絶好調の3番が慶応を春の王者に導いた。初回、渡邊千は甘く入ったスライダーを左翼席に運び、勢いをもたらす先制2ラン。2回に適時打を放つと、4回にはまたも左翼席に2ランを叩き込んだ。ハマスタで完璧なアーチを2本描き、横浜、東海大相模を破ってきた相洋に大勝。観衆1万人が詰めかけたGWに大歓声を浴びた。
高校通算14本塁打に伸ばした背番号7は「2本目は打ってちょっとしてから『行ったかな』と思った。最高でした」と会心の笑み。大車輪の活躍に森林貴彦監督も「渡邉千之亮様様ですよね」と感嘆。「今は伸び盛りで、ほっとけば成長する時期。あまり細かいことは言わず、自分の考えでやらせている」と全幅の信頼を明かした。
関東大会4強でセンバツ切符を掴んだ昨秋はスタメン外だった。「打撃に自信がなくて、今みたいに思い切って打席でフルスイングできなかった」と渡邉千。冬はウェイトトレーニングで下半身を重点的に鍛えた。75キロだった体重を82キロまで増量。ベンチプレスは20キロ、デッドリフトは30キロも最大重量を伸ばした。
「今日の1本目(の本塁打は)ギリギリだったけど、あれは体重を増やしたおかげかな」と笑い、冬に取り組んできた成果を実感。茨城出身でシニア、中学、高校いずれも同じ先輩・柳町達(ソフトバンク)に憧れ、「逆方向に強い打球を打つことが課題。どのコースにも簡単に投げられない打者になりたい」とさらなる成長を描く。

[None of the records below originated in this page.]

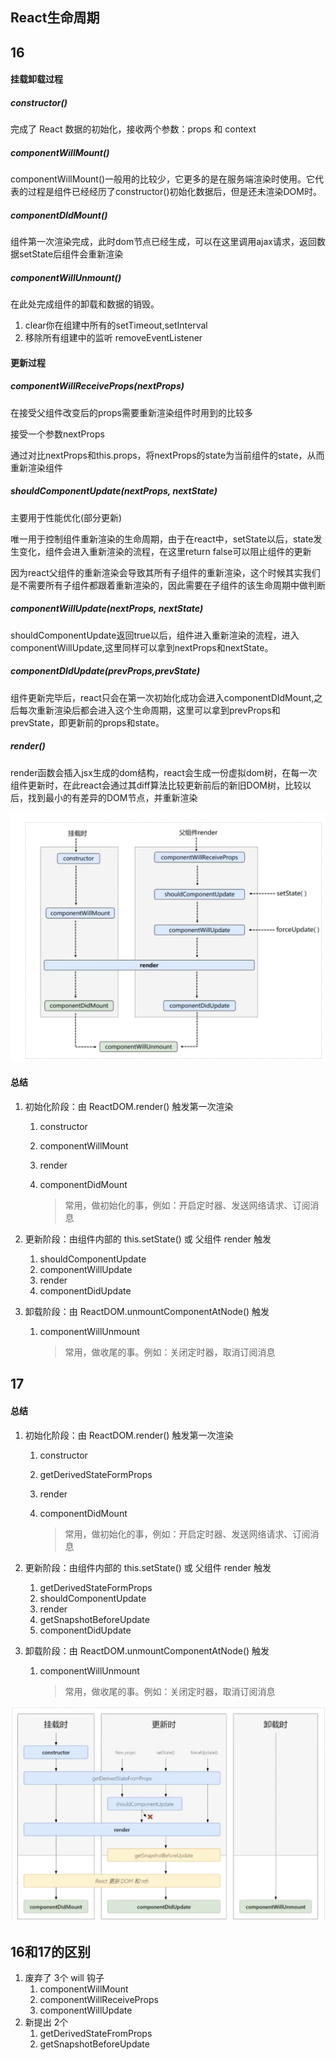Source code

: ## React生命周期

## 16

#### 挂载卸载过程

##### constructor()

完成了 React 数据的初始化，接收两个参数：props 和 context

##### componentWillMount()

componentWillMount()一般用的比较少，它更多的是在服务端渲染时使用。它代表的过程是组件已经经历了constructor()初始化数据后，但是还未渲染DOM时。

##### componentDIdMount()

组件第一次渲染完成，此时dom节点已经生成，可以在这里调用ajax请求，返回数据setState后组件会重新渲染

##### componentWillUnmount()

在此处完成组件的卸载和数据的销毁。

1. clear你在组建中所有的setTimeout,setInterval
2. 移除所有组建中的监听 removeEventListener

#### 更新过程

##### componentWillReceiveProps(nextProps)

在接受父组件改变后的props需要重新渲染组件时用到的比较多

接受一个参数nextProps

通过对比nextProps和this.props，将nextProps的state为当前组件的state，从而重新渲染组件

##### shouldComponentUpdate(nextProps, nextState)

主要用于性能优化(部分更新)

唯一用于控制组件重新渲染的生命周期，由于在react中，setState以后，state发生变化，组件会进入重新渲染的流程，在这里return false可以阻止组件的更新

因为react父组件的重新渲染会导致其所有子组件的重新渲染，这个时候其实我们是不需要所有子组件都跟着重新渲染的，因此需要在子组件的该生命周期中做判断

##### componentWillUpdate(nextProps, nextState)

shouldComponentUpdate返回true以后，组件进入重新渲染的流程，进入componentWillUpdate,这里同样可以拿到nextProps和nextState。

##### componentDIdUpdate(prevProps,prevState)

组件更新完毕后，react只会在第一次初始化成功会进入componentDIdMount,之后每次重新渲染后都会进入这个生命周期，这里可以拿到prevProps和prevState，即更新前的props和state。

##### render()

render函数会插入jsx生成的dom结构，react会生成一份虚拟dom树，在每一次组件更新时，在此react会通过其diff算法比较更新前后的新旧DOM树，比较以后，找到最小的有差异的DOM节点，并重新渲染



![image-20210326093920948](react生命周期/image-20210326093920948.png)



#### 总结

1. 初始化阶段：由 ReactDOM.render() 触发第一次渲染

   1. constructor

   2. componentWillMount

   3. render

   4. componentDidMount

      > 常用，做初始化的事，例如：开启定时器、发送网络请求、订阅消息

2. 更新阶段：由组件内部的 this.setState() 或 父组件 render 触发

   1. shouldComponentUpdate
   2. componentWillUpdate
   3. render
   4. componentDidUpdate

3. 卸载阶段：由 ReactDOM.unmountComponentAtNode() 触发

   1. componentWillUnmount

      > 常用，做收尾的事。例如：关闭定时器，取消订阅消息

## 17



#### 总结

1. 初始化阶段：由 ReactDOM.render() 触发第一次渲染

   1. constructor

   2. getDerivedStateFormProps

   3. render

   4. componentDidMount

      > 常用，做初始化的事，例如：开启定时器、发送网络请求、订阅消息

2. 更新阶段：由组件内部的 this.setState() 或 父组件 render 触发

   1. getDerivedStateFormProps
   2. shouldComponentUpdate
   3. render
   4. getSnapshotBeforeUpdate
   5. componentDidUpdate

3. 卸载阶段：由 ReactDOM.unmountComponentAtNode() 触发

   1. componentWillUnmount

      > 常用，做收尾的事。例如：关闭定时器，取消订阅消息

 ![image-20210326103440940](react生命周期/image-20210326103440940.png)



## 16和17的区别

1. 废弃了 3个 will 钩子
   1. componentWillMount
   2. componentWillReceiveProps
   3. componentWillUpdate
2. 新提出 2个
   1. getDerivedStateFromProps
   2. getSnapshotBeforeUpdate

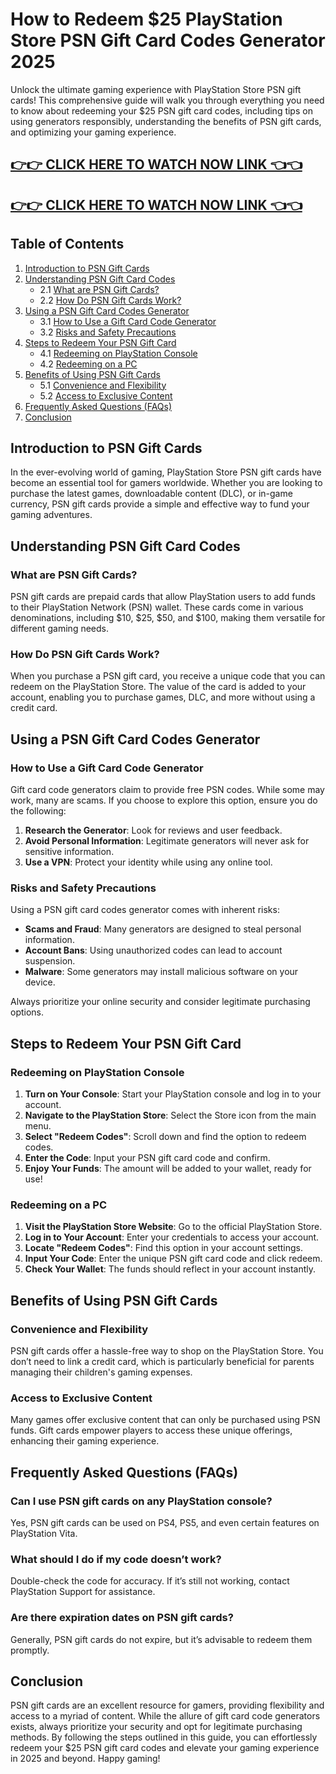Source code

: # How to Redeem $25 PlayStation Store PSN Gift Card Codes Generator 2025

Unlock the ultimate gaming experience with PlayStation Store PSN gift cards! This comprehensive guide will walk you through everything you need to know about redeeming your $25 PSN gift card codes, including tips on using generators responsibly, understanding the benefits of PSN gift cards, and optimizing your gaming experience. 

[👉👉 CLICK HERE TO WATCH NOW LINK 👈👈](https://appbitly.com/cuafm)
-
[👉👉 CLICK HERE TO WATCH NOW LINK 👈👈](https://appbitly.com/cuafm)
-




## Table of Contents
1. [Introduction to PSN Gift Cards](#introduction-to-psn-gift-cards)
2. [Understanding PSN Gift Card Codes](#understanding-psn-gift-card-codes)
   - 2.1 [What are PSN Gift Cards?](#what-are-psn-gift-cards)
   - 2.2 [How Do PSN Gift Cards Work?](#how-do-psn-gift-cards-work)
3. [Using a PSN Gift Card Codes Generator](#using-a-psn-gift-card-codes-generator)
   - 3.1 [How to Use a Gift Card Code Generator](#how-to-use-a-gift-card-code-generator)
   - 3.2 [Risks and Safety Precautions](#risks-and-safety-precautions)
4. [Steps to Redeem Your PSN Gift Card](#steps-to-redeem-your-psn-gift-card)
   - 4.1 [Redeeming on PlayStation Console](#redeeming-on-playstation-console)
   - 4.2 [Redeeming on a PC](#redeeming-on-a-pc)
5. [Benefits of Using PSN Gift Cards](#benefits-of-using-psn-gift-cards)
   - 5.1 [Convenience and Flexibility](#convenience-and-flexibility)
   - 5.2 [Access to Exclusive Content](#access-to-exclusive-content)
6. [Frequently Asked Questions (FAQs)](#frequently-asked-questions-faqs)
7. [Conclusion](#conclusion)

## Introduction to PSN Gift Cards

In the ever-evolving world of gaming, PlayStation Store PSN gift cards have become an essential tool for gamers worldwide. Whether you are looking to purchase the latest games, downloadable content (DLC), or in-game currency, PSN gift cards provide a simple and effective way to fund your gaming adventures. 

## Understanding PSN Gift Card Codes

### What are PSN Gift Cards?

PSN gift cards are prepaid cards that allow PlayStation users to add funds to their PlayStation Network (PSN) wallet. These cards come in various denominations, including $10, $25, $50, and $100, making them versatile for different gaming needs.

### How Do PSN Gift Cards Work?

When you purchase a PSN gift card, you receive a unique code that you can redeem on the PlayStation Store. The value of the card is added to your account, enabling you to purchase games, DLC, and more without using a credit card.

## Using a PSN Gift Card Codes Generator

### How to Use a Gift Card Code Generator

Gift card code generators claim to provide free PSN codes. While some may work, many are scams. If you choose to explore this option, ensure you do the following:

1. **Research the Generator**: Look for reviews and user feedback.
2. **Avoid Personal Information**: Legitimate generators will never ask for sensitive information.
3. **Use a VPN**: Protect your identity while using any online tool.

### Risks and Safety Precautions

Using a PSN gift card codes generator comes with inherent risks:

- **Scams and Fraud**: Many generators are designed to steal personal information.
- **Account Bans**: Using unauthorized codes can lead to account suspension.
- **Malware**: Some generators may install malicious software on your device.

Always prioritize your online security and consider legitimate purchasing options.

## Steps to Redeem Your PSN Gift Card

### Redeeming on PlayStation Console

1. **Turn on Your Console**: Start your PlayStation console and log in to your account.
2. **Navigate to the PlayStation Store**: Select the Store icon from the main menu.
3. **Select "Redeem Codes"**: Scroll down and find the option to redeem codes.
4. **Enter the Code**: Input your PSN gift card code and confirm.
5. **Enjoy Your Funds**: The amount will be added to your wallet, ready for use!

### Redeeming on a PC

1. **Visit the PlayStation Store Website**: Go to the official PlayStation Store.
2. **Log in to Your Account**: Enter your credentials to access your account.
3. **Locate "Redeem Codes"**: Find this option in your account settings.
4. **Input Your Code**: Enter the unique PSN gift card code and click redeem.
5. **Check Your Wallet**: The funds should reflect in your account instantly.

## Benefits of Using PSN Gift Cards

### Convenience and Flexibility

PSN gift cards offer a hassle-free way to shop on the PlayStation Store. You don’t need to link a credit card, which is particularly beneficial for parents managing their children's gaming expenses.

### Access to Exclusive Content

Many games offer exclusive content that can only be purchased using PSN funds. Gift cards empower players to access these unique offerings, enhancing their gaming experience.

## Frequently Asked Questions (FAQs)

### Can I use PSN gift cards on any PlayStation console?

Yes, PSN gift cards can be used on PS4, PS5, and even certain features on PlayStation Vita.

### What should I do if my code doesn’t work?

Double-check the code for accuracy. If it’s still not working, contact PlayStation Support for assistance.

### Are there expiration dates on PSN gift cards?

Generally, PSN gift cards do not expire, but it’s advisable to redeem them promptly.

## Conclusion

PSN gift cards are an excellent resource for gamers, providing flexibility and access to a myriad of content. While the allure of gift card code generators exists, always prioritize your security and opt for legitimate purchasing methods. By following the steps outlined in this guide, you can effortlessly redeem your $25 PSN gift card codes and elevate your gaming experience in 2025 and beyond. Happy gaming!
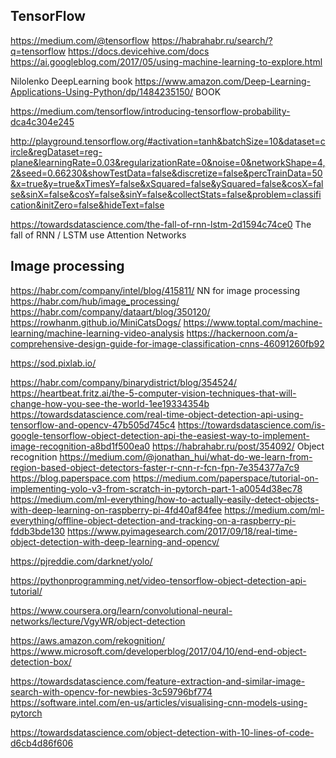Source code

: 
## TensorFlow
 
https://medium.com/@tensorflow
https://habrahabr.ru/search/?q=tensorflow
https://docs.devicehive.com/docs
https://ai.googleblog.com/2017/05/using-machine-learning-to-explore.html

Nilolenko DeepLearning book
https://www.amazon.com/Deep-Learning-Applications-Using-Python/dp/1484235150/  BOOK

https://medium.com/tensorflow/introducing-tensorflow-probability-dca4c304e245


http://playground.tensorflow.org/#activation=tanh&batchSize=10&dataset=circle&regDataset=reg-plane&learningRate=0.03&regularizationRate=0&noise=0&networkShape=4,2&seed=0.66230&showTestData=false&discretize=false&percTrainData=50&x=true&y=true&xTimesY=false&xSquared=false&ySquared=false&cosX=false&sinX=false&cosY=false&sinY=false&collectStats=false&problem=classification&initZero=false&hideText=false
 

https://towardsdatascience.com/the-fall-of-rnn-lstm-2d1594c74ce0  The fall of RNN / LSTM use Attention Networks

## Image processing
https://habr.com/company/intel/blog/415811/   NN for image processing
https://habr.com/hub/image_processing/
https://habr.com/company/dataart/blog/350120/
https://rowhanm.github.io/MiniCatsDogs/
https://www.toptal.com/machine-learning/machine-learning-video-analysis
https://hackernoon.com/a-comprehensive-design-guide-for-image-classification-cnns-46091260fb92


https://sod.pixlab.io/

https://habr.com/company/binarydistrict/blog/354524/
https://heartbeat.fritz.ai/the-5-computer-vision-techniques-that-will-change-how-you-see-the-world-1ee19334354b
https://towardsdatascience.com/real-time-object-detection-api-using-tensorflow-and-opencv-47b505d745c4
https://towardsdatascience.com/is-google-tensorflow-object-detection-api-the-easiest-way-to-implement-image-recognition-a8bd1f500ea0
https://habrahabr.ru/post/354092/ Object recognition
https://medium.com/@jonathan_hui/what-do-we-learn-from-region-based-object-detectors-faster-r-cnn-r-fcn-fpn-7e354377a7c9
https://blog.paperspace.com
https://medium.com/paperspace/tutorial-on-implementing-yolo-v3-from-scratch-in-pytorch-part-1-a0054d38ec78
https://medium.com/ml-everything/how-to-actually-easily-detect-objects-with-deep-learning-on-raspberry-pi-4fd40af84fee
https://medium.com/ml-everything/offline-object-detection-and-tracking-on-a-raspberry-pi-fddb3bde130
https://www.pyimagesearch.com/2017/09/18/real-time-object-detection-with-deep-learning-and-opencv/

https://pjreddie.com/darknet/yolo/

https://pythonprogramming.net/video-tensorflow-object-detection-api-tutorial/

https://www.coursera.org/learn/convolutional-neural-networks/lecture/VgyWR/object-detection


https://aws.amazon.com/rekognition/
https://www.microsoft.com/developerblog/2017/04/10/end-end-object-detection-box/

https://towardsdatascience.com/feature-extraction-and-similar-image-search-with-opencv-for-newbies-3c59796bf774
https://software.intel.com/en-us/articles/visualising-cnn-models-using-pytorch

<https://towardsdatascience.com/object-detection-with-10-lines-of-code-d6cb4d86f606>

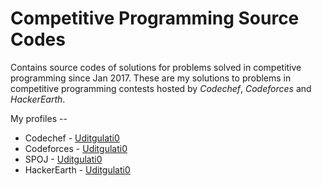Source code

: # Competitive Programming Source Codes

Contains source codes of solutions for problems solved in competitive programming since Jan 2017.
These are my solutions to problems in competitive programming contests hosted by *Codechef*, *Codeforces* and *HackerEarth*.

My profiles --

* Codechef - [Uditgulati0](https://www.codechef.com/users/uditgulati0)
* Codeforces - [Uditgulati0](http://codeforces.com/profile/Uditgulati0)
* SPOJ - [Uditgulati0](http://www.spoj.com/users/uditgulati0/)
* HackerEarth - [Uditgulati0](https://www.hackerearth.com/@uditgulati0)
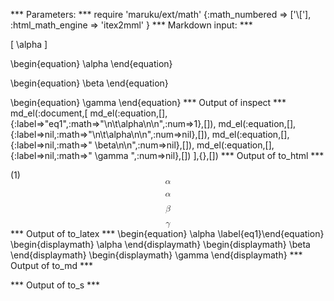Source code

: 
*** Parameters: ***
require 'maruku/ext/math'
{:math_numbered => ['\\['], :html_math_engine => 'itex2mml' }
*** Markdown input: ***

\[
	\alpha
\]

\begin{equation}
	\alpha
\end{equation}

\begin{equation} \beta
\end{equation}


\begin{equation} \gamma \end{equation}
*** Output of inspect ***
md_el(:document,[
	md_el(:equation,[],{:label=>"eq1",:math=>"\n\t\\alpha\n\n",:num=>1},[]),
	md_el(:equation,[],{:label=>nil,:math=>"\n\t\\alpha\n\n",:num=>nil},[]),
	md_el(:equation,[],{:label=>nil,:math=>" \\beta\n\n",:num=>nil},[]),
	md_el(:equation,[],{:label=>nil,:math=>" \\gamma ",:num=>nil},[])
],{},[])
*** Output of to_html ***
<div class="maruku-equation" id="eq:eq1"><span class="maruku-eq-number">(1)</span><math xmlns="http://www.w3.org/1998/Math/MathML" display="block" class="maruku-mathml"><semantics><mrow><mi>α</mi></mrow><annotation encoding="application/x-tex">
	\alpha

</annotation></semantics></math></div><div class="maruku-equation"><math xmlns="http://www.w3.org/1998/Math/MathML" display="block" class="maruku-mathml"><semantics><mrow><mi>α</mi></mrow><annotation encoding="application/x-tex">
	\alpha

</annotation></semantics></math></div><div class="maruku-equation"><math xmlns="http://www.w3.org/1998/Math/MathML" display="block" class="maruku-mathml"><semantics><mrow><mi>β</mi></mrow><annotation encoding="application/x-tex"> \beta

</annotation></semantics></math></div><div class="maruku-equation"><math xmlns="http://www.w3.org/1998/Math/MathML" display="block" class="maruku-mathml"><semantics><mrow><mi>γ</mi></mrow><annotation encoding="application/x-tex"> \gamma </annotation></semantics></math></div>
*** Output of to_latex ***
\begin{equation}
\alpha
\label{eq1}\end{equation}
\begin{displaymath}
\alpha
\end{displaymath}
\begin{displaymath}
\beta
\end{displaymath}
\begin{displaymath}
\gamma
\end{displaymath}
*** Output of to_md ***

*** Output of to_s ***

地元開催の関東大会(保土ケ谷)は21日の初戦で木更津総合(千葉2位)と対戦する。「チームの目標は関東大会優勝。でも先を見すぎず、まずは一戦一勝でいきたい」と冷静だ。2季連続甲子園切符がかかる夏の第1シ―ドも決まったが、「ここで傲慢にならず、挑戦の気持ちを忘れずに行きたい」と謙虚さを崩さなかった。